AIM OF THE TASK →
Instruction for the data below: set down exactly the lines from the line with "on processing.org https://www.processing.org/books/" to the line with "10: Working with", inclusive, and no others.

======== MATERIAL PROVIDED

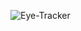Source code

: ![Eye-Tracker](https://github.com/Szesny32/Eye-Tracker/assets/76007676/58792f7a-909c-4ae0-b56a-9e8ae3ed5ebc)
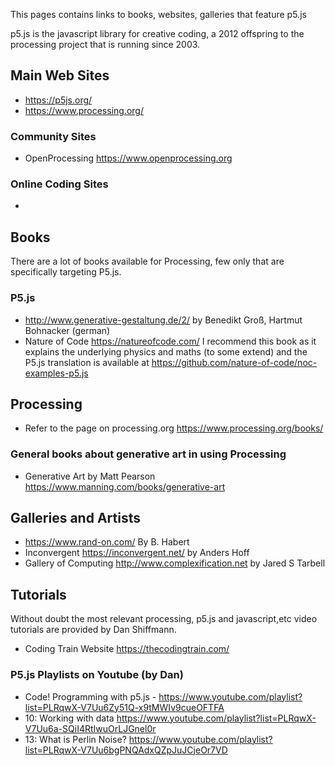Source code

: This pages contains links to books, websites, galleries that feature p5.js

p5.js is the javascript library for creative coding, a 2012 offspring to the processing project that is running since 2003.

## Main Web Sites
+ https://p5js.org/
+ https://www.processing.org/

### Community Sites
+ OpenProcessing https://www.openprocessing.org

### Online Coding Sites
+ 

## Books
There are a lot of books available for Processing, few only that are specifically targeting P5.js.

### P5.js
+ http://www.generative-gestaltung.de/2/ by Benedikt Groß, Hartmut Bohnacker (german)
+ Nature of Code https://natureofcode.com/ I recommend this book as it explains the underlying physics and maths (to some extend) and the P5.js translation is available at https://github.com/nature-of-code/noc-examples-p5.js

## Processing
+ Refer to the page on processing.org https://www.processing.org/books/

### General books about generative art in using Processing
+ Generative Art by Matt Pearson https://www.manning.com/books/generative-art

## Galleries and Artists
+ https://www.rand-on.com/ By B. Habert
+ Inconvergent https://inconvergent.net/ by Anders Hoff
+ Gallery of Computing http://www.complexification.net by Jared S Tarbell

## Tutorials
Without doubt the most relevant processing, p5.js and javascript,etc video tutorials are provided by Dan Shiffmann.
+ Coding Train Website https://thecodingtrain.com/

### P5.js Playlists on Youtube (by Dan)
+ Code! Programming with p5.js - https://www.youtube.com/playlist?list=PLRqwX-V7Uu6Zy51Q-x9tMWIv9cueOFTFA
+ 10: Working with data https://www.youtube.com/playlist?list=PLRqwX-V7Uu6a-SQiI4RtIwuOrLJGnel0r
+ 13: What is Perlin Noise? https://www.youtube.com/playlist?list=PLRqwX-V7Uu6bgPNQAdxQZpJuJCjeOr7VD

================

EXERCISE OUTPUT →
+ Refer to the page on processing.org https://www.processing.org/books/

### General books about generative art in using Processing
+ Generative Art by Matt Pearson https://www.manning.com/books/generative-art

## Galleries and Artists
+ https://www.rand-on.com/ By B. Habert
+ Inconvergent https://inconvergent.net/ by Anders Hoff
+ Gallery of Computing http://www.complexification.net by Jared S Tarbell

## Tutorials
Without doubt the most relevant processing, p5.js and javascript,etc video tutorials are provided by Dan Shiffmann.
+ Coding Train Website https://thecodingtrain.com/

### P5.js Playlists on Youtube (by Dan)
+ Code! Programming with p5.js - https://www.youtube.com/playlist?list=PLRqwX-V7Uu6Zy51Q-x9tMWIv9cueOFTFA
+ 10: Working with data https://www.youtube.com/playlist?list=PLRqwX-V7Uu6a-SQiI4RtIwuOrLJGnel0r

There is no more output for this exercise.